Entries provided:
============================================================

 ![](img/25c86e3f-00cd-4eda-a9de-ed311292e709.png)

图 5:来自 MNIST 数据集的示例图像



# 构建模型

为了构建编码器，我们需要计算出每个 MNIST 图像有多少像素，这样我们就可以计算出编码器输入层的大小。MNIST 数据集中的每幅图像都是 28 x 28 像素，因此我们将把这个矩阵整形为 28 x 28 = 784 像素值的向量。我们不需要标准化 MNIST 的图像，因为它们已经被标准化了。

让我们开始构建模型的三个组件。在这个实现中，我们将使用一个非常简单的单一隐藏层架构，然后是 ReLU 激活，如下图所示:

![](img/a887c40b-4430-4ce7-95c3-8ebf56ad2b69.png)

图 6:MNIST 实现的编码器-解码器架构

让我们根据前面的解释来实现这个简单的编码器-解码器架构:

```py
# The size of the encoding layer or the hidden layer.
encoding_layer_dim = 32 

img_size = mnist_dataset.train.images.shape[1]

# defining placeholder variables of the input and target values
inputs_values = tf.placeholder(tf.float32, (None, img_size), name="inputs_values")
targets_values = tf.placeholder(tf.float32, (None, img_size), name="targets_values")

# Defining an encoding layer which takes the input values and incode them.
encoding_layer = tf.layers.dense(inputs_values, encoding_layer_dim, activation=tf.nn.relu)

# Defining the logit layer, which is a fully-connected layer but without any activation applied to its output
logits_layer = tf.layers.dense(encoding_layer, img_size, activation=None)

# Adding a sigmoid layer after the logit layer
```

============================================================

Problem requirements:
Output every record exactly as written, with nothing dropped.

Solution for this exercise:
 ![](img/25c86e3f-00cd-4eda-a9de-ed311292e709.png)

图 5:来自 MNIST 数据集的示例图像



# 构建模型

为了构建编码器，我们需要计算出每个 MNIST 图像有多少像素，这样我们就可以计算出编码器输入层的大小。MNIST 数据集中的每幅图像都是 28 x 28 像素，因此我们将把这个矩阵整形为 28 x 28 = 784 像素值的向量。我们不需要标准化 MNIST 的图像，因为它们已经被标准化了。

让我们开始构建模型的三个组件。在这个实现中，我们将使用一个非常简单的单一隐藏层架构，然后是 ReLU 激活，如下图所示:

![](img/a887c40b-4430-4ce7-95c3-8ebf56ad2b69.png)

图 6:MNIST 实现的编码器-解码器架构

让我们根据前面的解释来实现这个简单的编码器-解码器架构:

```py
# The size of the encoding layer or the hidden layer.
encoding_layer_dim = 32 

img_size = mnist_dataset.train.images.shape[1]

# defining placeholder variables of the input and target values
inputs_values = tf.placeholder(tf.float32, (None, img_size), name="inputs_values")
targets_values = tf.placeholder(tf.float32, (None, img_size), name="targets_values")

# Defining an encoding layer which takes the input values and incode them.
encoding_layer = tf.layers.dense(inputs_values, encoding_layer_dim, activation=tf.nn.relu)

# Defining the logit layer, which is a fully-connected layer but without any activation applied to its output
logits_layer = tf.layers.dense(encoding_layer, img_size, activation=None)

# Adding a sigmoid layer after the logit layer
```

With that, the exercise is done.